▶ [EXERCISE AIM]: Each entry needs to appear again, retyped exactly as it is below.
━━━━━ ENTRIES SHOWN ━━━━━
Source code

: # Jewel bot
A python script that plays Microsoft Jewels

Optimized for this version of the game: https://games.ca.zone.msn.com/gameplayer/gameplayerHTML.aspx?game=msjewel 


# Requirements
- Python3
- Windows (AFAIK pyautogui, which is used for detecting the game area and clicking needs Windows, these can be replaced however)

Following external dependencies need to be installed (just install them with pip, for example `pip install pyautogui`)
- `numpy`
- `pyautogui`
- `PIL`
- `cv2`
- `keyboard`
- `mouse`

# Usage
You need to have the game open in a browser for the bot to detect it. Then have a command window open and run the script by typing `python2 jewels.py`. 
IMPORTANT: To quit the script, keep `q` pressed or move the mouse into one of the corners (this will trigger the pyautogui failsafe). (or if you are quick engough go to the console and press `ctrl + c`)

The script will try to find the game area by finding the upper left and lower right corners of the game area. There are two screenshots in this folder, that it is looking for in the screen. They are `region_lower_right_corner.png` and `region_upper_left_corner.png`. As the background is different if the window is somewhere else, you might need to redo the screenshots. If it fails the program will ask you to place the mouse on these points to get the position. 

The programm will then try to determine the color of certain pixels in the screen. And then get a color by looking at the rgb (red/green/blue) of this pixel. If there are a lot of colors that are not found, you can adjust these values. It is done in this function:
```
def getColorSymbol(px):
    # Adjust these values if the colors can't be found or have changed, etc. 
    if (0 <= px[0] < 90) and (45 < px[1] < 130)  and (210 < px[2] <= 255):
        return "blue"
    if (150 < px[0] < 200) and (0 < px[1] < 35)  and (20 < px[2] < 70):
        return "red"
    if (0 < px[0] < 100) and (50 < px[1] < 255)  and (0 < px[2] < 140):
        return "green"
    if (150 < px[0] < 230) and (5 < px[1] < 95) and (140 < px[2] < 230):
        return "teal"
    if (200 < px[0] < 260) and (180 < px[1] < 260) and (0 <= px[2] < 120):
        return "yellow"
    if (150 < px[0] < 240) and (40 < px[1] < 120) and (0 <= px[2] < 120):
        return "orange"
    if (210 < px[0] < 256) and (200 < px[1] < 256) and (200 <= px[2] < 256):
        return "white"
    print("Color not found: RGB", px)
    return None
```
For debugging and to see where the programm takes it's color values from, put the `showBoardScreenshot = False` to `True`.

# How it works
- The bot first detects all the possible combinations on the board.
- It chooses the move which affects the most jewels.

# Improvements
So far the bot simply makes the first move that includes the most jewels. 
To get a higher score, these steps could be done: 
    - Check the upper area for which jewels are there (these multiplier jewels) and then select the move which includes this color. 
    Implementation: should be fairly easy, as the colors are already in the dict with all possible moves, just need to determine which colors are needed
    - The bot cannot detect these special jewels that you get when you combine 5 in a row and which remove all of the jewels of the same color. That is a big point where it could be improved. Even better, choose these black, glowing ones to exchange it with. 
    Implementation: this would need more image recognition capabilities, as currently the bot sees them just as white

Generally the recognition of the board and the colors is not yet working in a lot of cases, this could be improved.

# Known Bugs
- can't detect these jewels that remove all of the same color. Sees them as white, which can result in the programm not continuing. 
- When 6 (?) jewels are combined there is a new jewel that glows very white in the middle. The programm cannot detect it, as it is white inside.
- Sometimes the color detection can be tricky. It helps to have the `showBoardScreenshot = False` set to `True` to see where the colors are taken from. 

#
━━━━━
▶ [ANSWER SPACE]:
Source code

: # Jewel bot
A python script that plays Microsoft Jewels

Optimized for this version of the game: https://games.ca.zone.msn.com/gameplayer/gameplayerHTML.aspx?game=msjewel 


# Requirements
- Python3
- Windows (AFAIK pyautogui, which is used for detecting the game area and clicking needs Windows, these can be replaced however)

Following external dependencies need to be installed (just install them with pip, for example `pip install pyautogui`)
- `numpy`
- `pyautogui`
- `PIL`
- `cv2`
- `keyboard`
- `mouse`

# Usage
You need to have the game open in a browser for the bot to detect it. Then have a command window open and run the script by typing `python2 jewels.py`. 
IMPORTANT: To quit the script, keep `q` pressed or move the mouse into one of the corners (this will trigger the pyautogui failsafe). (or if you are quick engough go to the console and press `ctrl + c`)

The script will try to find the game area by finding the upper left and lower right corners of the game area. There are two screenshots in this folder, that it is looking for in the screen. They are `region_lower_right_corner.png` and `region_upper_left_corner.png`. As the background is different if the window is somewhere else, you might need to redo the screenshots. If it fails the program will ask you to place the mouse on these points to get the position. 

The programm will then try to determine the color of certain pixels in the screen. And then get a color by looking at the rgb (red/green/blue) of this pixel. If there are a lot of colors that are not found, you can adjust these values. It is done in this function:
```
def getColorSymbol(px):
    # Adjust these values if the colors can't be found or have changed, etc. 
    if (0 <= px[0] < 90) and (45 < px[1] < 130)  and (210 < px[2] <= 255):
        return "blue"
    if (150 < px[0] < 200) and (0 < px[1] < 35)  and (20 < px[2] < 70):
        return "red"
    if (0 < px[0] < 100) and (50 < px[1] < 255)  and (0 < px[2] < 140):
        return "green"
    if (150 < px[0] < 230) and (5 < px[1] < 95) and (140 < px[2] < 230):
        return "teal"
    if (200 < px[0] < 260) and (180 < px[1] < 260) and (0 <= px[2] < 120):
        return "yellow"
    if (150 < px[0] < 240) and (40 < px[1] < 120) and (0 <= px[2] < 120):
        return "orange"
    if (210 < px[0] < 256) and (200 < px[1] < 256) and (200 <= px[2] < 256):
        return "white"
    print("Color not found: RGB", px)
    return None
```
For debugging and to see where the programm takes it's color values from, put the `showBoardScreenshot = False` to `True`.

# How it works
- The bot first detects all the possible combinations on the board.
- It chooses the move which affects the most jewels.

# Improvements
So far the bot simply makes the first move that includes the most jewels. 
To get a higher score, these steps could be done: 
    - Check the upper area for which jewels are there (these multiplier jewels) and then select the move which includes this color. 
    Implementation: should be fairly easy, as the colors are already in the dict with all possible moves, just need to determine which colors are needed
    - The bot cannot detect these special jewels that you get when you combine 5 in a row and which remove all of the jewels of the same color. That is a big point where it could be improved. Even better, choose these black, glowing ones to exchange it with. 
    Implementation: this would need more image recognition capabilities, as currently the bot sees them just as white

Generally the recognition of the board and the colors is not yet working in a lot of cases, this could be improved.

# Known Bugs
- can't detect these jewels that remove all of the same color. Sees them as white, which can result in the programm not continuing. 
- When 6 (?) jewels are combined there is a new jewel that glows very white in the middle. The programm cannot detect it, as it is white inside.
- Sometimes the color detection can be tricky. It helps to have the `showBoardScreenshot = False` set to `True` to see where the colors are taken from. 

#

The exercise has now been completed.